The latest figures released by the DVLA show the licensing agency shared 1.74 million records with private parking companies in the first quarter of the 2017-18 financial year.

This is compared with the 1.06 million records released in the first quarter of 2016-17.

The RAC Foundation estimates that if the release of data was replicated across the remaining three quarters of the year then the annual total would be 7 million, up from 4.7 million in 2016-17.

The records are used by parking companies to chase vehicle owners for alleged infringements of rules in private car parks. The penalty tickets the companies issue are often up to £100 each.

The data suggests that a private parking ticket is now being issued every 4.5 seconds.

These figures follow the introduction of a private members’ bill - Parking (Code of Practice) - by Conservative MP Greg Knight which aims to end the self-regulation of the private parking industry.

‘These figures are a stark illustration of why Sir Greg’s bill is so badly needed and if there is one piece of legislation which should command cross-party support it is this,’ said Steve Gooding, director of the RAC Foundation.

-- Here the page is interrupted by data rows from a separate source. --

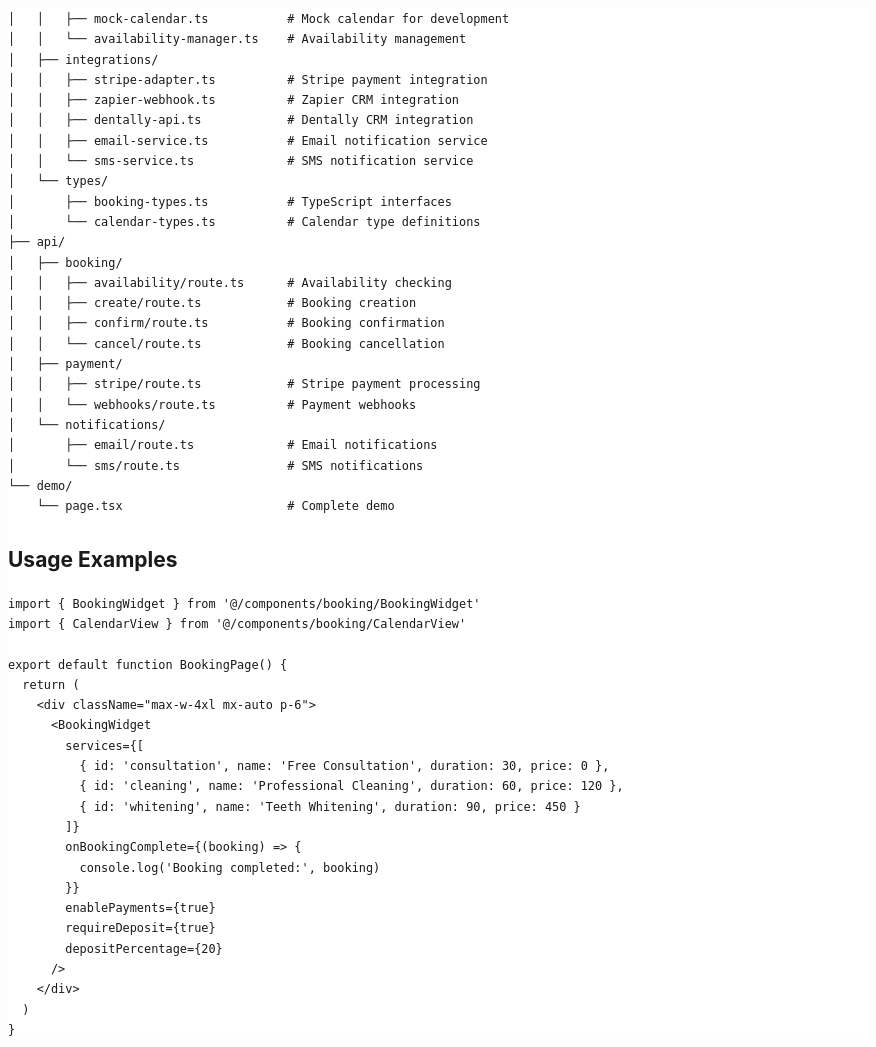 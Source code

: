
 ```
│   │   ├── mock-calendar.ts           # Mock calendar for development
│   │   └── availability-manager.ts    # Availability management
│   ├── integrations/
│   │   ├── stripe-adapter.ts          # Stripe payment integration
│   │   ├── zapier-webhook.ts          # Zapier CRM integration
│   │   ├── dentally-api.ts            # Dentally CRM integration
│   │   ├── email-service.ts           # Email notification service
│   │   └── sms-service.ts             # SMS notification service
│   └── types/
│       ├── booking-types.ts           # TypeScript interfaces
│       └── calendar-types.ts          # Calendar type definitions
├── api/
│   ├── booking/
│   │   ├── availability/route.ts      # Availability checking
│   │   ├── create/route.ts            # Booking creation
│   │   ├── confirm/route.ts           # Booking confirmation
│   │   └── cancel/route.ts            # Booking cancellation
│   ├── payment/
│   │   ├── stripe/route.ts            # Stripe payment processing
│   │   └── webhooks/route.ts          # Payment webhooks
│   └── notifications/
│       ├── email/route.ts             # Email notifications
│       └── sms/route.ts               # SMS notifications
└── demo/
    └── page.tsx                       # Complete demo
```

## Usage Examples

```tsx
import { BookingWidget } from '@/components/booking/BookingWidget'
import { CalendarView } from '@/components/booking/CalendarView'

export default function BookingPage() {
  return (
    <div className="max-w-4xl mx-auto p-6">
      <BookingWidget
        services={[
          { id: 'consultation', name: 'Free Consultation', duration: 30, price: 0 },
          { id: 'cleaning', name: 'Professional Cleaning', duration: 60, price: 120 },
          { id: 'whitening', name: 'Teeth Whitening', duration: 90, price: 450 }
        ]}
        onBookingComplete={(booking) => {
          console.log('Booking completed:', booking)
        }}
        enablePayments={true}
        requireDeposit={true}
        depositPercentage={20}
      />
    </div>
  )
}
```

‘Self-regulation of the private parking sector has not worked - even many of the big companies acknowledge that - and we are delighted Sir Greg Knight is coming to the rescue with law that will create a single, binding code of conduct, something we have campaigned for over several years.

‘Five years after the ban on clamping, private parking has turned into an industry worth hundreds of millions of pounds with many firms relying on enforcement as their only way of making money.

‘No wonder the DVLA is now being inundated annually with many millions of requests for vehicle keeper data so drivers can be sent penalty tickets on often dubious grounds.’